Now return to the squares left blank in the top column and the left row. Write a number from zero to nine in each square at random, using each number only once and leaving the top-left square blank. Now each class has an equal number for both Tampa Bay and Kansas City. (You can use the order in the template, but participants can deliberately choose certain numbers, such as 7 and 4. It is more appropriate for players to take this step after their assigned classes.)
The game starts when the game starts. At the end of the first quarter, the first half, the third quarter and the entire game, based on the last digit to see which class coincides with the current score. For example, if the Buccaneers are up, then 14–7 after the first quarter, look for the box where the corresponding row is 4 for the Buccaneers and the corresponding column is 7 for the chiefs. The person whose name or name is in that box wins that round.
Repeat the process at the end of each quarter so that by the end of the game there are four winners. The awards may include a hag after each quarter, choosing a dessert or next movie for a movie night, doing someone else’s daily chores or whatever makes the sport a competition. Children can help choose categories.
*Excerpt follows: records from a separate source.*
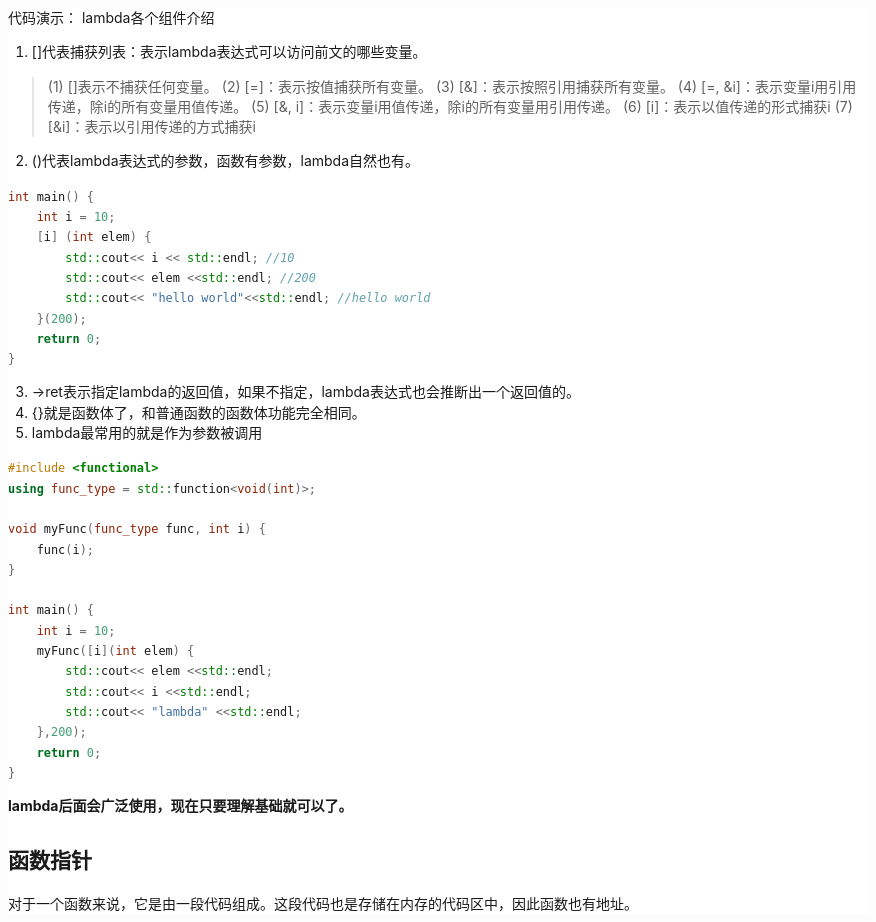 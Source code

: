 代码演示：
lambda各个组件介绍
1. []代表捕获列表：表示lambda表达式可以访问前文的哪些变量。
> (1)	[]表示不捕获任何变量。
> (2)	[=]：表示按值捕获所有变量。
> (3)	[&]：表示按照引用捕获所有变量。
> (4)	[=, &i]：表示变量i用引用传递，除i的所有变量用值传递。
> (5)	[&, i]：表示变量i用值传递，除i的所有变量用引用传递。
> (6)	[i]：表示以值传递的形式捕获i
> (7)	[&i]：表示以引用传递的方式捕获i

2. ()代表lambda表达式的参数，函数有参数，lambda自然也有。
```cpp
int main() {
    int i = 10;
    [i] (int elem) {
        std::cout<< i << std::endl; //10
        std::cout<< elem <<std::endl; //200
        std::cout<< "hello world"<<std::endl; //hello world
    }(200);
    return 0;
}
```
3. ->ret表示指定lambda的返回值，如果不指定，lambda表达式也会推断出一个返回值的。
4. {}就是函数体了，和普通函数的函数体功能完全相同。
5. lambda最常用的就是作为参数被调用
```cpp
#include <functional>
using func_type = std::function<void(int)>;

void myFunc(func_type func, int i) {
    func(i);
}

int main() {
    int i = 10;
    myFunc([i](int elem) {
        std::cout<< elem <<std::endl;
        std::cout<< i <<std::endl;
        std::cout<< "lambda" <<std::endl;
    },200);
    return 0;
}
```
**lambda后面会广泛使用，现在只要理解基础就可以了。**







## 函数指针

对于一个函数来说，它是由一段代码组成。这段代码也是存储在内存的代码区中，因此函数也有地址。
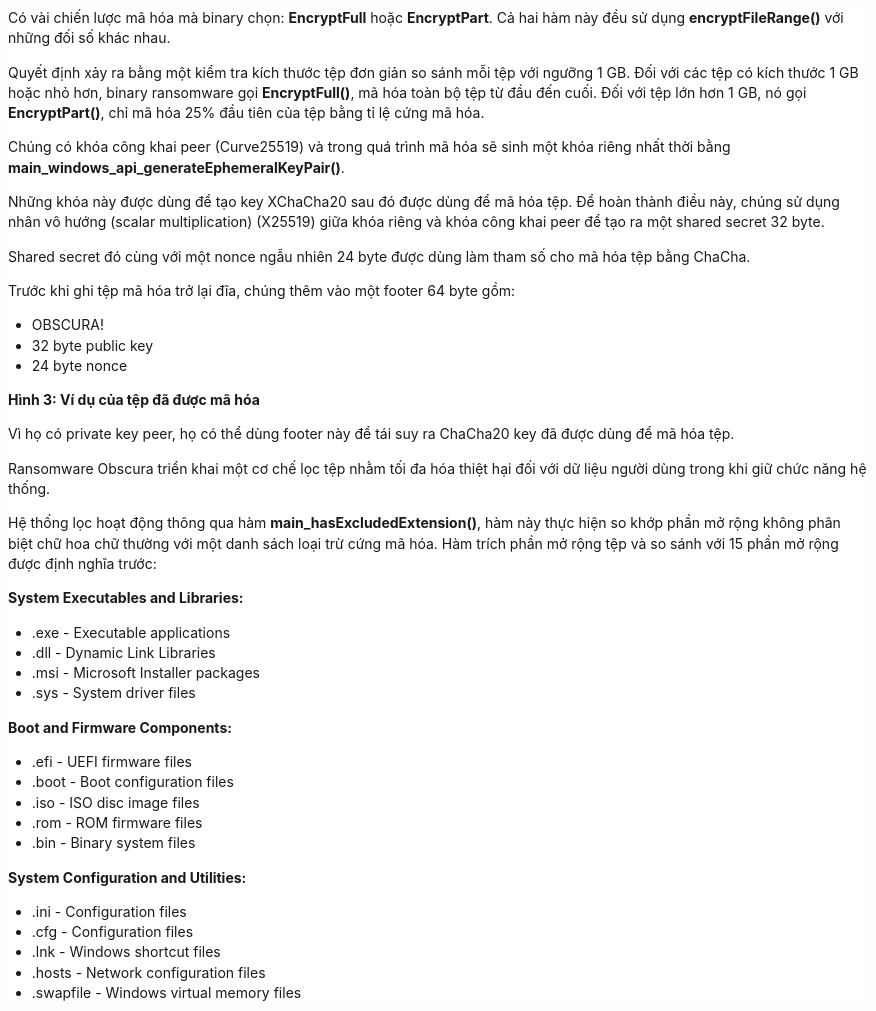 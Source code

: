 Có vài chiến lược mã hóa mà binary chọn: **EncryptFull** hoặc **EncryptPart**. Cả hai hàm này đều sử dụng **encryptFileRange()** với những đối số khác nhau.

Quyết định xảy ra bằng một kiểm tra kích thước tệp đơn giản so sánh mỗi tệp với ngưỡng 1 GB. Đối với các tệp có kích thước 1 GB hoặc nhỏ hơn, binary ransomware gọi **EncryptFull()**, mã hóa toàn bộ tệp từ đầu đến cuối. Đối với tệp lớn hơn 1 GB, nó gọi **EncryptPart()**, chỉ mã hóa 25% đầu tiên của tệp bằng tỉ lệ cứng mã hóa.

Chúng có khóa công khai peer (Curve25519) và trong quá trình mã hóa sẽ sinh một khóa riêng nhất thời bằng **main\_windows\_api\_generateEphemeralKeyPair()**.

Những khóa này được dùng để tạo key XChaCha20 sau đó được dùng để mã hóa tệp. Để hoàn thành điều này, chúng sử dụng nhân vô hướng (scalar multiplication) (X25519) giữa khóa riêng và khóa công khai peer để tạo ra một shared secret 32 byte.

Shared secret đó cùng với một nonce ngẫu nhiên 24 byte được dùng làm tham số cho mã hóa tệp bằng ChaCha.

Trước khi ghi tệp mã hóa trở lại đĩa, chúng thêm vào một footer 64 byte gồm:

* OBSCURA!
* 32 byte public key
* 24 byte nonce

**Hình 3: Ví dụ của tệp đã được mã hóa**

Vì họ có private key peer, họ có thể dùng footer này để tái suy ra ChaCha20 key đã được dùng để mã hóa tệp.

Ransomware Obscura triển khai một cơ chế lọc tệp nhằm tối đa hóa thiệt hại đối với dữ liệu người dùng trong khi giữ chức năng hệ thống.

Hệ thống lọc hoạt động thông qua hàm **main\_hasExcludedExtension()**, hàm này thực hiện so khớp phần mở rộng không phân biệt chữ hoa chữ thường với một danh sách loại trừ cứng mã hóa. Hàm trích phần mở rộng tệp và so sánh với 15 phần mở rộng được định nghĩa trước:

**System Executables and Libraries:**

* .exe - Executable applications
* .dll - Dynamic Link Libraries
* .msi - Microsoft Installer packages
* .sys - System driver files

**Boot and Firmware Components:**

* .efi - UEFI firmware files
* .boot - Boot configuration files
* .iso - ISO disc image files
* .rom - ROM firmware files
* .bin - Binary system files

**System Configuration and Utilities:**

* .ini - Configuration files
* .cfg - Configuration files
* .lnk - Windows shortcut files
* .hosts - Network configuration files
* .swapfile - Windows virtual memory files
Super Bowl Bingo … Extended Edition.
Create a Super Bowl bingo board that you hope to see on the big days. But instead of making a bingo board, make three for each part of the day.
First, focus on the football field. What do you expect to see when the Buccaneers take over the chiefs? Entries can be as specific as “a touchdown dance” or “Tom Brady interception”.
Here are some tips that span the gamut: the dismissal of a quarterback, ringing a flag, a touchdown pass of more than 30 yards, a fumble, a coach shouting to a referee, a review on play, Or one shot the crowd wild after an unexpected game.